[Data excerpts]
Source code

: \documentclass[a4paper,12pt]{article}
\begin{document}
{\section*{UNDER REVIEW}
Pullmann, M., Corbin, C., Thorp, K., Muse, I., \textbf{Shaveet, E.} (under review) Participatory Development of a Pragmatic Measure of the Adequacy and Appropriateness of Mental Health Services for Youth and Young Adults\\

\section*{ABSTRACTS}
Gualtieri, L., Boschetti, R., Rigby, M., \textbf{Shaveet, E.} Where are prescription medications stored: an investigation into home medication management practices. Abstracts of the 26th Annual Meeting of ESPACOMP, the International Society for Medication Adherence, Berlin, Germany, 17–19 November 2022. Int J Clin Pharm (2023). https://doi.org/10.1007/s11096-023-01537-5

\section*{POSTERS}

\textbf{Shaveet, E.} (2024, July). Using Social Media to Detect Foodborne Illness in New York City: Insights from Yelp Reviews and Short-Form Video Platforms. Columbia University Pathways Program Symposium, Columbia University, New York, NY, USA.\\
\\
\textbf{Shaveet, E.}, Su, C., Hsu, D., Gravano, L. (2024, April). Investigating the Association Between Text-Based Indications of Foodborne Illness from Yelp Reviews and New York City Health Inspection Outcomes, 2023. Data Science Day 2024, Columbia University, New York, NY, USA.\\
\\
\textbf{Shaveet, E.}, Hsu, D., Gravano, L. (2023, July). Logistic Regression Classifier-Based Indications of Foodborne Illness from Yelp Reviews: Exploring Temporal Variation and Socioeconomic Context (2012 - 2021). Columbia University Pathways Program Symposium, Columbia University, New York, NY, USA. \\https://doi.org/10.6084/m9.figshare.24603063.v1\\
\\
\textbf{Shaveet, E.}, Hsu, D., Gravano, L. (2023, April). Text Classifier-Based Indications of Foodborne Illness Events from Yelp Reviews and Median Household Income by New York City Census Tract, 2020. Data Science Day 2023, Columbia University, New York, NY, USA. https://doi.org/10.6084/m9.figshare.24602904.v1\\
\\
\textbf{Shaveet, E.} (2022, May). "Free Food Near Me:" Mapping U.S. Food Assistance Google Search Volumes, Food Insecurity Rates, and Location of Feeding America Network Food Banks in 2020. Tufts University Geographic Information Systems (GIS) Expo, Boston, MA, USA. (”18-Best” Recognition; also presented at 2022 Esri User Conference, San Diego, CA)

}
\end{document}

PROBLEM REQUIREMENTS
Each entry above needs to be retyped exactly as it appears.

ANSWER FOR THE TASK
Source code

: \documentclass[a4paper,12pt]{article}
\begin{document}
{\section*{UNDER REVIEW}
Pullmann, M., Corbin, C., Thorp, K., Muse, I., \textbf{Shaveet, E.} (under review) Participatory Development of a Pragmatic Measure of the Adequacy and Appropriateness of Mental Health Services for Youth and Young Adults\\

\section*{ABSTRACTS}
Gualtieri, L., Boschetti, R., Rigby, M., \textbf{Shaveet, E.} Where are prescription medications stored: an investigation into home medication management practices. Abstracts of the 26th Annual Meeting of ESPACOMP, the International Society for Medication Adherence, Berlin, Germany, 17–19 November 2022. Int J Clin Pharm (2023). https://doi.org/10.1007/s11096-023-01537-5

\section*{POSTERS}

\textbf{Shaveet, E.} (2024, July). Using Social Media to Detect Foodborne Illness in New York City: Insights from Yelp Reviews and Short-Form Video Platforms. Columbia University Pathways Program Symposium, Columbia University, New York, NY, USA.\\
\\
\textbf{Shaveet, E.}, Su, C., Hsu, D., Gravano, L. (2024, April). Investigating the Association Between Text-Based Indications of Foodborne Illness from Yelp Reviews and New York City Health Inspection Outcomes, 2023. Data Science Day 2024, Columbia University, New York, NY, USA.\\
\\
\textbf{Shaveet, E.}, Hsu, D., Gravano, L. (2023, July). Logistic Regression Classifier-Based Indications of Foodborne Illness from Yelp Reviews: Exploring Temporal Variation and Socioeconomic Context (2012 - 2021). Columbia University Pathways Program Symposium, Columbia University, New York, NY, USA. \\https://doi.org/10.6084/m9.figshare.24603063.v1\\
\\
\textbf{Shaveet, E.}, Hsu, D., Gravano, L. (2023, April). Text Classifier-Based Indications of Foodborne Illness Events from Yelp Reviews and Median Household Income by New York City Census Tract, 2020. Data Science Day 2023, Columbia University, New York, NY, USA. https://doi.org/10.6084/m9.figshare.24602904.v1\\
\\
\textbf{Shaveet, E.} (2022, May). "Free Food Near Me:" Mapping U.S. Food Assistance Google Search Volumes, Food Insecurity Rates, and Location of Feeding America Network Food Banks in 2020. Tufts University Geographic Information Systems (GIS) Expo, Boston, MA, USA. (”18-Best” Recognition; also presented at 2022 Esri User Conference, San Diego, CA)

}
\end{document}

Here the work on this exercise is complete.